Sparklers are small sticks of crackling fire that serve as a popular way to celebrate special events like holidays, parties, and weddings. They’re also a type of consumer firework, but they look very different from the fireworks many of us are used to seeing. Though sparklers are considered fireworks, they differ greatly from their display counterparts in the sky. One of the fundamental distinctions between the two is in how they are made. Let’s break down the anatomy (or should we say chemistry) of a sparkler.

First, we have the handles. Sparklers typically have a metal wire or wooden handle, but the metal option is the most common. Wood-handled sparklers are often made of bamboo or pine. The length of the handle depends on the product you’re buying. For instance, our #36 wedding sparklers are 35 inches long, while our #10 wedding sparklers are 10 inches long. The stick’s length is what determines how long the sparkler will burn. This handle is coated from one end with a chemical mixture, and this is the part that will burn.

This mixture on the handle can be made with a variety of chemicals, and these chemicals control the glow of the sparkler and how it burns. For example, an aluminum and magnesium fuel mixture creates a sparkler’s yellow/white glow, while ferrotitanium creates a golden glow.

Oxidizers are the next component of a sparkler and play a crucial part in the burning process. Oxidizers produce oxygen as the metal fuel burns. They’re also why a sparkler has a crackling effect instead of looking like a stick of burning metal. Chemically, oxidizers are typically nitrates, chlorates, or perchlorates.

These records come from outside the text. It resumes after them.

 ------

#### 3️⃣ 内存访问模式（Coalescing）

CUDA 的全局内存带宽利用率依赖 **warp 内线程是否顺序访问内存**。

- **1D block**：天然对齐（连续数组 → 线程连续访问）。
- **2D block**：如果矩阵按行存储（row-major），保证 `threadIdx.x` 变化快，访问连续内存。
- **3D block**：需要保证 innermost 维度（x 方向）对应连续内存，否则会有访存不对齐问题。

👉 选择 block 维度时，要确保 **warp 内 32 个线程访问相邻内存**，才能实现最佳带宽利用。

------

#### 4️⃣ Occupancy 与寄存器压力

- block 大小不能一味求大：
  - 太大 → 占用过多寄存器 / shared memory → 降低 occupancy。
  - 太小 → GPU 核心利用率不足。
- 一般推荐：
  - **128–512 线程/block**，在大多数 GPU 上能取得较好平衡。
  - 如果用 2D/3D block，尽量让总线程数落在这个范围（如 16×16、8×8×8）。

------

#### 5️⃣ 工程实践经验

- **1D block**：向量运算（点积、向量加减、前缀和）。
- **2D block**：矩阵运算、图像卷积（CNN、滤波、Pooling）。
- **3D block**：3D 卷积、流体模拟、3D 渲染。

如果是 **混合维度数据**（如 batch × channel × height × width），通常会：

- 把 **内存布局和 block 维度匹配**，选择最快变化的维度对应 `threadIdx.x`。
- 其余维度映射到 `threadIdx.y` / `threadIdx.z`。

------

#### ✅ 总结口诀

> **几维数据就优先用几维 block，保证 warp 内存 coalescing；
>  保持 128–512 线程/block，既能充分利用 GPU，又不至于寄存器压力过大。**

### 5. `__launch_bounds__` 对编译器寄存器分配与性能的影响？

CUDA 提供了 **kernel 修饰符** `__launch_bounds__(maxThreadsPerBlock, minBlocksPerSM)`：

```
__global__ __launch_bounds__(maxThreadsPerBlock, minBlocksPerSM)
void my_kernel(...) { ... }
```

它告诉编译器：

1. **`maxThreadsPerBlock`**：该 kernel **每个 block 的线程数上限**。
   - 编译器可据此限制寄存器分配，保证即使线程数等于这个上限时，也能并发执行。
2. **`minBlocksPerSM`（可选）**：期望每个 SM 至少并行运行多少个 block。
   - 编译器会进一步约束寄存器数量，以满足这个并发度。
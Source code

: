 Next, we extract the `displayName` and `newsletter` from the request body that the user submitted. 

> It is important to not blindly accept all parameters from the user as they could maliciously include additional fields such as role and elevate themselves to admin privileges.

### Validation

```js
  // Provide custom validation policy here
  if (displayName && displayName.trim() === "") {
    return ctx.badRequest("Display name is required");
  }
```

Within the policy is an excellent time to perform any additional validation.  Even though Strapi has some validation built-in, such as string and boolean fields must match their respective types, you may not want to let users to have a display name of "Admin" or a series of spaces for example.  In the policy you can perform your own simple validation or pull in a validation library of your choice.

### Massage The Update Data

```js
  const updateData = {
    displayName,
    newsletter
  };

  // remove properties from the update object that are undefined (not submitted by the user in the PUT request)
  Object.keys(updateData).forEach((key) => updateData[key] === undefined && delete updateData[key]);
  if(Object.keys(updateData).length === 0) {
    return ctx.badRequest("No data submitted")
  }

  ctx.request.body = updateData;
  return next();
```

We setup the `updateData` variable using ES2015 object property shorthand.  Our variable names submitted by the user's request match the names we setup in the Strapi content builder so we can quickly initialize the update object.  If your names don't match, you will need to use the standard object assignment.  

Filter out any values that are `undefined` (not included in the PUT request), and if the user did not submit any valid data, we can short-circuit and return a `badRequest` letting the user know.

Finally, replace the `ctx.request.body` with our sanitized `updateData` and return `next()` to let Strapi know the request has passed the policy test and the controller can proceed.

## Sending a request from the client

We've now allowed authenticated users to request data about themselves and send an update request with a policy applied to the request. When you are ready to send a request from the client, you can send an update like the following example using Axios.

Lastly, binders are the substances that keep this whole mixture together. Without a binder, the metal fuel and oxidizer are just a paste. Most commonly, a binder of dextrin, starch, or shellac compound is used to bond the chemical mixture to the handle. The binders are then dampened by water or alcohol, depending on which compound is used. Our wire sparklers are dipped from one end in to the paste mixture and allowed to set for a moment. They’ll then be dipped a second time to ensure the paste is strong enough and a primed tip will be added to make lighting easier. Afterwards, the sparkler is given time to dry fully.

Wedding sparklers are not much different from regular sparklers; they’re used for different events and come in a variety of sizes. Regardless of the color, size, and burn time of your sparkler, they’re all made with some combination of the fuels, oxidizers, and binders listed above. The next time you use sparklers for your special event, you’ll feel like a chemist with this knowledge!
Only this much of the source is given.